Kinda sad now that we’re in the second week of the games, but there’s still plenty more going on, and the closing ceremony is this weekend. Kinda solemn, kinda blue, but that’s that, eh? I’m glad I’m able to see it this time.

Visual Spacial

Those who say men are better at visual-spacial tasks have never seen women compete in rhythmic gymnastics. The way these ladies handle the apparatus — hoop, ball, clubs, ribbon — proves to me beyond a shadow of a doubt that they are just as capable as men, and are equals. This requires just as much proprioceptive capability as aiming a ball at a a goal.

That being said, the United States did not have a contestant in the rhythmic gymnastics competition in Rio Olympics this year, and that’s regrettable. However, girls who have the training and skills in these apparatuses have a handful of venues in the U.S. to use these skills: marching band feature twirlers; alt-music stage performers; Burning Man (and regional burns); fire spinning; side shows; travelling circuses; etcetera.

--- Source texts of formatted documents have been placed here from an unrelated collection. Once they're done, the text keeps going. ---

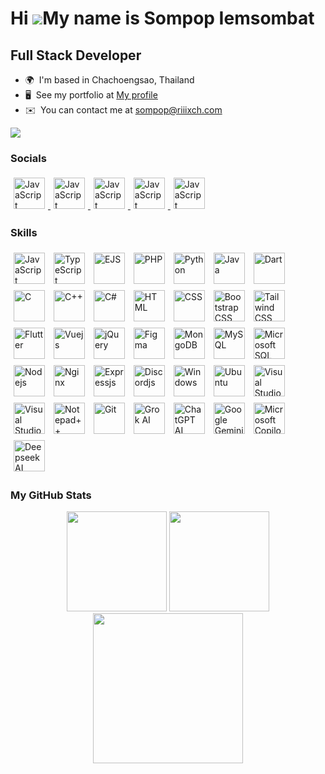 Hi ![](https://user-images.githubusercontent.com/18350557/176309783-0785949b-9127-417c-8b55-ab5a4333674e.gif)My name is Sompop Iemsombat
========================================================================================================================================

Full Stack Developer
---------------------------------------

* 🌍  I'm based in Chachoengsao, Thailand
* 🖥️  See my portfolio at [My profile](http://profile.riiixch.com/)
* ✉️  You can contact me at [sompop@riiixch.com](mailto:sompop@riiixch.com)

<a href="https://www.github.com/riiixch" target="_blank" rel="noreferrer">
<img src="https://img.shields.io/github/followers/riiixch?logo=github&style=for-the-badge&color=a855f7&labelColor=1c1917"/>
</a>

<h3 align="left">Socials</h3>
<p align="left">
<a href="https://discord.com/users/240449032655339532" target="_blank">
<img src="https://img.icons8.com/?size=100&id=2mIgusGquJFz&format=png" width=50 style="padding: 5px" alt="JavaScript"></img>
</a>
<a href="https://www.facebook.com/profile.php?id=100014941601002" target="_blank">
<img src="https://img.icons8.com/?size=100&id=yGcWL8copNNQ&format=png" width=50 style="padding: 5px" alt="JavaScript"></img>
</a>
<a href="https://www.instagram.com/riiixch/" target="_blank">
<img src="https://img.icons8.com/?size=100&id=Xy10Jcu1L2Su&format=png" width=50 style="padding: 5px" alt="JavaScript"></img>
</a>
<a href="https://line.me/ti/p/kmeC3YpYMu" target="_blank">
<img src="https://img.icons8.com/?size=100&id=0ZWDaCvmIF4I&format=png" width=50 style="padding: 5px" alt="JavaScript"></img>
</a>
<a href="https://www.youtube.com/@RIIIXCHMrsompopYT" target="_blank">
<img src="https://img.icons8.com/?size=100&id=9a46bTk3awwI&format=png" width=50 style="padding: 5px" alt="JavaScript"></img>
</a>
</p>

<h3 align="left">Skills</h3>
<p align="left">
<img src="https://img.icons8.com/?size=100&id=PXTY4q2Sq2lG&format=png" width=50 style="padding: 5px" alt="JavaScript"></img>
<img src="https://img.icons8.com/?size=100&id=nCj4PvnCO0tZ&format=png" width=50 style="padding: 5px" alt="TypeScript"></img>
<img src="https://img.icons8.com/?size=100&id=Pxe6MGswB8pX&format=png" width=50 style="padding: 5px" alt="EJS"></img>
<img src="https://img.icons8.com/?size=100&id=ylXrZF2zxsFE&format=png" width=50 style="padding: 5px" alt="PHP"></img>
<img src="https://img.icons8.com/?size=100&id=l75OEUJkPAk4&format=png" width=50 style="padding: 5px" alt="Python"></img>
<img src="https://img.icons8.com/?size=100&id=Pd2x9GWu9ovX&format=png" width=50 style="padding: 5px" alt="Java"></img>
<img src="https://img.icons8.com/?size=100&id=7AFcZ2zirX6Y&format=png" width=50 style="padding: 5px" alt="Dart"></img>
<img src="https://img.icons8.com/?size=100&id=shQTXiDQiQVR&format=png" width=50 style="padding: 5px" alt="C"></img>
<img src="https://img.icons8.com/?size=100&id=TpULddJc4gTh&format=png" width=50 style="padding: 5px" alt="C++"></img>
<img src="https://img.icons8.com/?size=100&id=45490&format=png" width=50 style="padding: 5px" alt="C#"></img>
<img src="https://img.icons8.com/?size=100&id=v8RpPQUwv0N8&format=png" width=50 style="padding: 5px" alt="HTML"></img>
<img src="https://img.icons8.com/?size=100&id=7gdY5qNXaKC0&format=png" width=50 style="padding: 5px" alt="CSS"></img>
<img src="https://img.icons8.com/?size=100&id=g9mmSxx3SwAI&format=png" width=50 style="padding: 5px" alt="Bootstrap CSS"></img>
<img src="https://img.icons8.com/?size=100&id=x7XMNGh2vdqA&format=png" width=50 style="padding: 5px" alt="Tailwind CSS"></img>
<img src="https://img.icons8.com/?size=100&id=pCvIfmctRaY8&format=png" width=50 style="padding: 5px" alt="Flutter"></img>
<img src="https://img.icons8.com/?size=100&id=dzfo6UeXW9h7&format=png" width=50 style="padding: 5px" alt="Vuejs"></img>
<img src="https://img.icons8.com/?size=100&id=HKNzD81eiiSc&format=png" width=50 style="padding: 5px" alt="jQuery"></img>
<img src="https://img.icons8.com/?size=100&id=zfHRZ6i1Wg0U&format=png" width=50 style="padding: 5px" alt="Figma"></img>
<img src="https://img.icons8.com/?size=100&id=bosfpvRzNOG8&format=png" width=50 style="padding: 5px" alt="MongoDB"></img>
<img src="https://img.icons8.com/?size=100&id=9nLaR5KFGjN0&format=png" width=50 style="padding: 5px" alt="MySQL"></img>
<img src="https://img.icons8.com/?size=100&id=laYYF3dV0Iew&format=png" width=50 style="padding: 5px" alt="Microsoft SQL Server"></img>
<img src="https://img.icons8.com/?size=100&id=54087&format=png" width=50 style="padding: 5px" alt="Nodejs"></img>
<img src="https://img.icons8.com/?size=100&id=t2x6DtCn5Zzx&format=png" width=50 style="padding: 5px" alt="Nginx"></img>
<img src="https://ajeetchaulagain.com/static/7cb4af597964b0911fe71cb2f8148d64/87351/express-js.png" width=50 style="padding: 5px" alt="Expressjs"></img>
<img src="https://icon.icepanel.io/Technology/svg/Discord.js.svg" width=50 style="padding: 5px" alt="Discordjs"></img>
<img src="https://img.icons8.com/?size=100&id=108792&format=png" width=50 style="padding: 5px" alt="Windows"></img>
<img src="https://img.icons8.com/?size=100&id=63208&format=png" width=50 style="padding: 5px" alt="Ubuntu"></img>
<img src="https://img.icons8.com/?size=100&id=0OQR1FYCuA9f&format=png" width=50 style="padding: 5px" alt="Visual Studio Code"></img>
<img src="https://img.icons8.com/?size=100&id=ezj3zaVtImPg&format=png" width=50 style="padding: 5px" alt="Visual Studio Community"></img>
<img src="https://img.icons8.com/?size=100&id=67169&format=png" width=50 style="padding: 5px" alt="Notepad++"></img>
<img src="https://img.icons8.com/?size=100&id=20906&format=png" width=50 style="padding: 5px" alt="Git"></img>
<img src="https://img.icons8.com/?size=100&id=W864KQKLKmWj&format=png" width=50 style="padding: 5px" alt="Grok AI"></img>
<img src="https://img.icons8.com/?size=100&id=ka3InxFU3QZa&format=png" width=50 style="padding: 5px" alt="ChatGPT AI"></img>
<img src="https://encrypted-tbn0.gstatic.com/images?q=tbn:ANd9GcThr7qrIazsvZwJuw-uZCtLzIjaAyVW_ZrlEQ&s" width=50 style="padding: 5px" alt="Google Gemini AI"></img>
<img src="https://img.icons8.com/?size=100&id=PxQoyT1s0uFh&format=png" width=50 style="padding: 5px" alt="Microsoft Copilot AI"></img>
<img src="https://img.icons8.com/?size=100&id=THRPlyXrzBJk&format=png" width=50 style="padding: 5px" alt="Deepseek AI"></img>
</p>

<h3 align="left">My GitHub Stats</h3>
<p align="center">
<img src="https://git-stats.riiixch.com/?username=RIIIXCH&include_all_commits=true&count_private=true&show_icons=true&title_color=6366f1&text_color=ffffff&icon_color=a855f7&bg_color=1c1917&hide_border=false&hide=contribs" height=160/>
<img src="https://git-stats.riiixch.com/top-langs/?username=RIIIXCH&include_all_commits=true&count_private=true&layout=compact&title_color=6366f1&text_color=ffffff&icon_color=a855f7&bg_color=1c1917&hide_border=false&locale=en&custom_title=Top%20Languages" height=160/>
<img src="https://github-profile-trophy.vercel.app/?username=RIIIXCH&theme=juicyfresh&row=2&column=3" height=240/>
</p>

So don’t tell me women can’t navigate through space as well as men. That’s just incorrect.

Fiction Distraction

Forgive me, reader, for I have sinned. It’s been a while since my last update.

See, since I opened my Facebook account, I’ve been paying a large amount of attention to that account as I make snarky commentary and wait for the snarky replies (this is strangely similar to my former IRC habit). So, at the end of the day, my desire to make long-form commentary in this journal is diminished, and I’d rather put on some music, play Mahjongg, then go to bed.

A shame, a shame.

I will confess, however, that I have been writing a short story during the past five weeks. It’s science-fiction in general, futurepunk in specific (I’m trying to avoid calling it “cyberpunk”, given the soured reputation of the genre, even though it technically is cyberpunk). Early in February, I got an itch to lay down a few paragraphs to set a scene. More style than substance, but I knew there was a story there somewhere. The next night, I wrote the next chapter and felt it; I had to write this story to see where it goes. After the third chapter, I had to stop myself and go, “Hey, so…what’s the ending?” And I thought about it, considered some of the options made visible by my writing so far, and I couldn’t come up with anything.

And then I laid down for bed when it smacked me like a ton of lead. “Oh, fuck! That’s the ending!”

The next few weeks was spent carving the path to actually reach that conclusion. The distractions mounted — facebook, work, Olympics, drooling on my desk — but I managed to lay down the final chapter a few days ago. The first draft is finished. I’m now in the final readthroughs to smooth the rough hairs before I send it to a few friends for critique. When they return their notes and I integrate them into the text, I’ll most likely be ready to share with you, my reader.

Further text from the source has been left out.